The David and Clara Shoemaker Papers document the Shoemakers' professional output as noted x-ray crystallographers at the Massachusetts Institute of Technology and Oregon State University. The collection includes correspondence, research notebooks and scholarly manuscripts, among other material types. David Shoemaker, a former student of Linus Pauling, served as chair of the OSU Chemistry department from 1970-1981.
Scope and Content Notes
The Collection contains approximately 39 linear feet (78 boxes) of material that has been organized into seven series. The bulk of the collection consists of personal correspondence, organizational records and research notebooks, kept both by the Shoemakers and by their many graduate students. The Shoemakers' long-standing interest in the study of transition metals is reflected in the collection's manuscripts and publications holdings, as are David Shoemaker's research on the concept of "hydrosmoelectric power." David Shoemaker's eleven years as chair of the Oregon State University chemistry department are also closely detailed in the three boxes of organizational records extant from that time. Small collections of books, photographs and scientific artifacts round out the collection.
Biographical / Historical Notes
David Powell Shoemaker (1920-1995) was born in Kooskia, Idaho on 12 May 1920, received a from Reed College in 1942 and his Ph.D. from the California Institute of Technology in 1947, both in chemistry. In 1947 he was awarded a Guggenheim Fellowship which he spent at the Institute for Theoretical Physics in Copenhagen.
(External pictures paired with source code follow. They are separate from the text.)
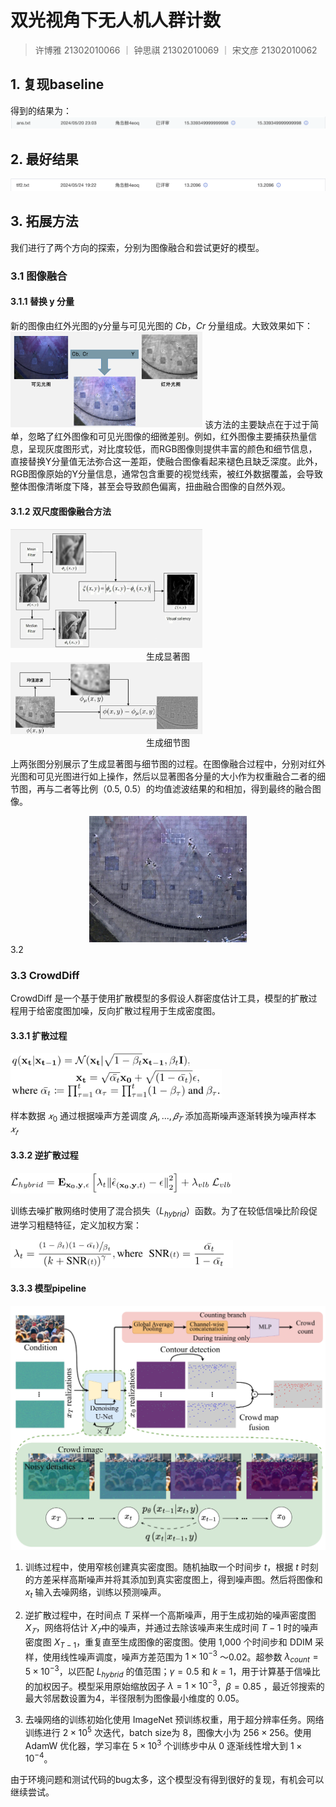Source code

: # 双光视角下无人机人群计数

> 许博雅 21302010066 ｜ 钟思祺 21302010069 ｜ 宋文彦 21302010062

## 1. 复现baseline

得到的结果为：
![](./img/baseline.png)
## 2. 最好结果
![](./img/tif.png)
## 3. 拓展方法

我们进行了两个方向的探索，分别为图像融合和尝试更好的模型。

### 3.1 图像融合

#### 3.1.1 替换 y 分量
新的图像由红外光图的y分量与可见光图的 $Cb$，$Cr$ 分量组成。大致效果如下：
<img src="./img/替换y分量.png" style="zoom:30%;" />
该方法的主要缺点在于过于简单，忽略了红外图像和可见光图像的细微差别。例如，红外图像主要捕获热量信息，呈现灰度图形式，对比度较低，而RGB图像则提供丰富的颜色和细节信息，直接替换Y分量值无法弥合这一差距，使融合图像看起来褪色且缺乏深度。此外，RGB图像原始的Y分量信息，通常包含重要的视觉线索，被红外数据覆盖，会导致整体图像清晰度下降，甚至会导致颜色偏离，扭曲融合图像的自然外观。

#### 3.1.2 双尺度图像融合方法
<img src="./img/显著图.png" style="zoom:30%;" />

<div style="text-align: center;">生成显著图</div>

<img src="./img/细节图.png" style="zoom:30%;" />

<div style="text-align: center;">生成细节图</div>

上两张图分别展示了生成显著图与细节图的过程。在图像融合过程中，分别对红外光图和可见光图进行如上操作，然后以显著图各分量的大小作为权重融合二者的细节图，再与二者等比例（0.5, 0.5）的均值滤波结果的和相加，得到最终的融合图像。
<div style="text-align: center;">
    <img src="./img/tif结果.png" alt="描述" style="width: 50%;"/>
</div>
3.2 

### 3.3 CrowdDiff

CrowdDiff 是一个基于使用扩散模型的多假设人群密度估计工具，模型的扩散过程用于给密度图加噪，反向扩散过程用于生成密度图。

#### 3.3.1 扩散过程

<img src="./img/扩散过程.png" alt="扩散过程" style="zoom:40%;" />

<img src="./img/扩散过程2.png" alt="扩散过程2" style="zoom:40%;" />

样本数据 $𝑥_0$ 通过根据噪声方差调度 $𝛽_1,...,𝛽_𝑇$ 添加高斯噪声逐渐转换为噪声样本 $𝑥_𝑡$

#### 3.3.2 逆扩散过程

<img src="./img/逆扩散过程混合损失函数.png" alt="逆扩散过程混合损失函数" style="zoom:40%;" />

训练去噪扩散网络时使用了混合损失（$L_{hybrid}$）函数。为了在较低信噪比阶段促进学习粗糙特征，定义加权方案：

<img src="./img/逆扩散过程.png" alt="逆扩散过程" style="zoom:40%;" />

#### 3.3.3 模型pipeline

<img src="./img/crowdDiff工作流程.png" alt="crowdDiff工作流程" style="zoom:50%;" />

1. 训练过程中，使用窄核创建真实密度图。随机抽取一个时间步 $t$，根据 $t$ 时刻的方差采样高斯噪声并将其添加到真实密度图上，得到噪声图。然后将图像和 $x_t$ 输入去噪网络，训练以预测噪声。

2. 逆扩散过程中，在时间点 $T$ 采样一个高斯噪声，用于生成初始的噪声密度图 $X_𝑇$，网络将估计 $X_𝑇$中的噪声，并通过去除该噪声来生成时间 $T−1$ 时的噪声密度图 $X_{T−1}$，重复直至生成图像的密度图。使用 1,000 个时间步和 DDIM 采样，使用线性噪声调度，噪声方差范围为 $1×10^{−3}$ ～0.02。超参数 $λ_{count} = 5 × 10^{−3}$，以匹配 $L_{hybrid}$ 的值范围；$γ = 0.5$ 和 $k = 1$，用于计算基于信噪比的加权因子。模型采用原始缩放因子 $\lambda = 1×10^{−3}$，$β = 0.85$ ，最近邻搜索的最大邻居数设置为4，半径限制为图像最小维度的 0.05。
3. 去噪网络的训练初始化使用 ImageNet 预训练权重，用于超分辨率任务。网络训练进行 $2×10^5$ 次迭代，batch size为 8，图像大小为 $256×256$。使用 AdamW 优化器，学习率在 $5×10^3$ 个训练步中从 0 逐渐线性增大到 $1×10^{-4}$。

由于环境问题和测试代码的bug太多，这个模型没有得到很好的复现，有机会可以继续尝试。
He returned to Caltech as a senior research fellow (1948-1951) before going to MIT as an assistant professor. He moved to Corvallis in 1970 as chairman of the Chemistry Department at Oregon State University and retired in 1984. During his time as chairman (1970-1981) he had primary responsibility for the construction of the Gilbert Hall Addition, a teaching facility.
Shoemaker's primary research was in x-ray crystallography. He and his wife, Clara, determined the structures of complex transition-metal phases, research begun with the determination of the structure of the sigma phase at Pauling’s laboratory at Caltech.
While at MIT Shoemaker also worked in the structure of commercially important zeolites. He co-authored a laboratory text (with Carl W. Garland, Jeffrey I. Sternfeld and later Joseph W. Nibler), Experiments in Physical Chemistry (1962), now in its sixth edition. Among his professional services were 15 years on the United States National Committee for Crystallography (1969), chairman of the American Crystallographic Association (1970), member of the executive committee of the International Union of Crystallography (1972-78) and regional editor of Acta Crystallographica.
David Shoemaker died in 1995.
Arrangement
The Shoemaker Papers have been organized into seven series. Broadly speaking, the contents of each series have been arranged chronologically, although many items in Series 4 and Series 7 are arranged alphabetically.